What the task requires => Locate the line containing "Αν δεν δωθεί", then please write out that line and all the lines below it in the entries exactly.

Provided data =>
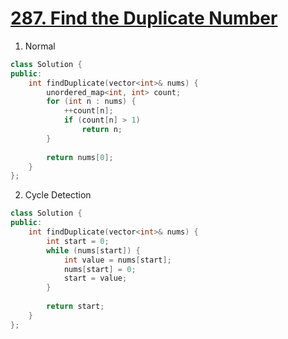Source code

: # [287. Find the Duplicate Number](https://leetcode.com/problems/find-the-duplicate-number/)

1. Normal
```c++
class Solution {
public:
    int findDuplicate(vector<int>& nums) {
        unordered_map<int, int> count;
        for (int n : nums) {
            ++count[n];
            if (count[n] > 1)
                return n;
        }
        
        return nums[0];
    }
};
```

2. Cycle Detection
```c++
class Solution {
public:
    int findDuplicate(vector<int>& nums) {
        int start = 0;
        while (nums[start]) {
            int value = nums[start];
            nums[start] = 0;
            start = value;
        }
        
        return start;
    }
};
```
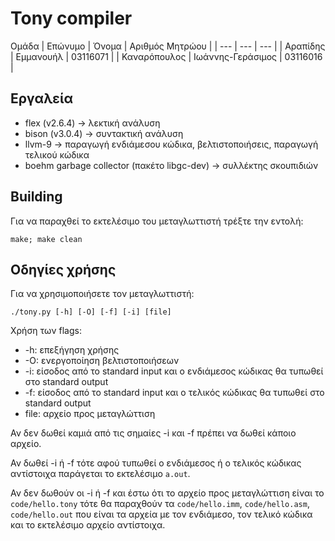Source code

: # Tony compiler

Ομάδα
| Επώνυμο | Όνομα | Αριθμός Μητρώου |
| --- | --- | --- |
| Αραπίδης | Εμμανουήλ | 03116071 |
| Καναρόπουλος | Ιωάννης-Γεράσιμος | 03116016 |

## Εργαλεία
- flex (v2.6.4) -> λεκτική ανάλυση
- bison (v3.0.4) -> συντακτική ανάλυση
- llvm-9 -> παραγωγή ενδιάμεσου κώδικα, βελτιστοποιήσεις, παραγωγή τελικού κώδικα
- boehm garbage collector (πακέτο libgc-dev) -> συλλέκτης σκουπιδιών

## Building
Για να παραχθεί το εκτελέσιμο του μεταγλωττιστή τρέξτε την εντολή:
```
make; make clean
```

## Οδηγίες χρήσης
Για να χρησιμοποιήσετε τον μεταγλωττιστή:
```
./tony.py [-h] [-O] [-f] [-i] [file]
```

Χρήση των flags:
- -h: επεξήγηση χρήσης
- -O: ενεργοποίηση βελτιστοποιήσεων
- -i: είσοδος από το standard input και ο ενδιάμεσος κώδικας θα τυπωθεί στο standard output
- -f: είσοδος από το standard input και ο τελικός κώδικας θα τυπωθεί στο standard output
- file: αρχείο προς μεταγλώττιση

Αν δεν δωθεί καμιά από τις σημαίες -i και -f πρέπει να δωθεί κάποιο αρχείο.

Αν δωθεί -i ή -f τότε αφού τυπωθεί ο ενδιάμεσος ή ο τελικός κώδικας αντίστοιχα παράγεται το εκτελέσιμο `a.out`.

Αν δεν δωθούν οι -i ή -f και έστω ότι το αρχείο προς μεταγλώττιση είναι το `code/hello.tony` τότε θα παραχθούν τα `code/hello.imm`, `code/hello.asm`, `code/hello.out` που είναι τα αρχεία με τον ενδιάμεσο, τον τελικό κώδικα και το εκτελέσιμο αρχείο αντίστοιχα.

Solution for this exercise =>
Αν δεν δωθεί καμιά από τις σημαίες -i και -f πρέπει να δωθεί κάποιο αρχείο.

Αν δωθεί -i ή -f τότε αφού τυπωθεί ο ενδιάμεσος ή ο τελικός κώδικας αντίστοιχα παράγεται το εκτελέσιμο `a.out`.

Αν δεν δωθούν οι -i ή -f και έστω ότι το αρχείο προς μεταγλώττιση είναι το `code/hello.tony` τότε θα παραχθούν τα `code/hello.imm`, `code/hello.asm`, `code/hello.out` που είναι τα αρχεία με τον ενδιάμεσο, τον τελικό κώδικα και το εκτελέσιμο αρχείο αντίστοιχα.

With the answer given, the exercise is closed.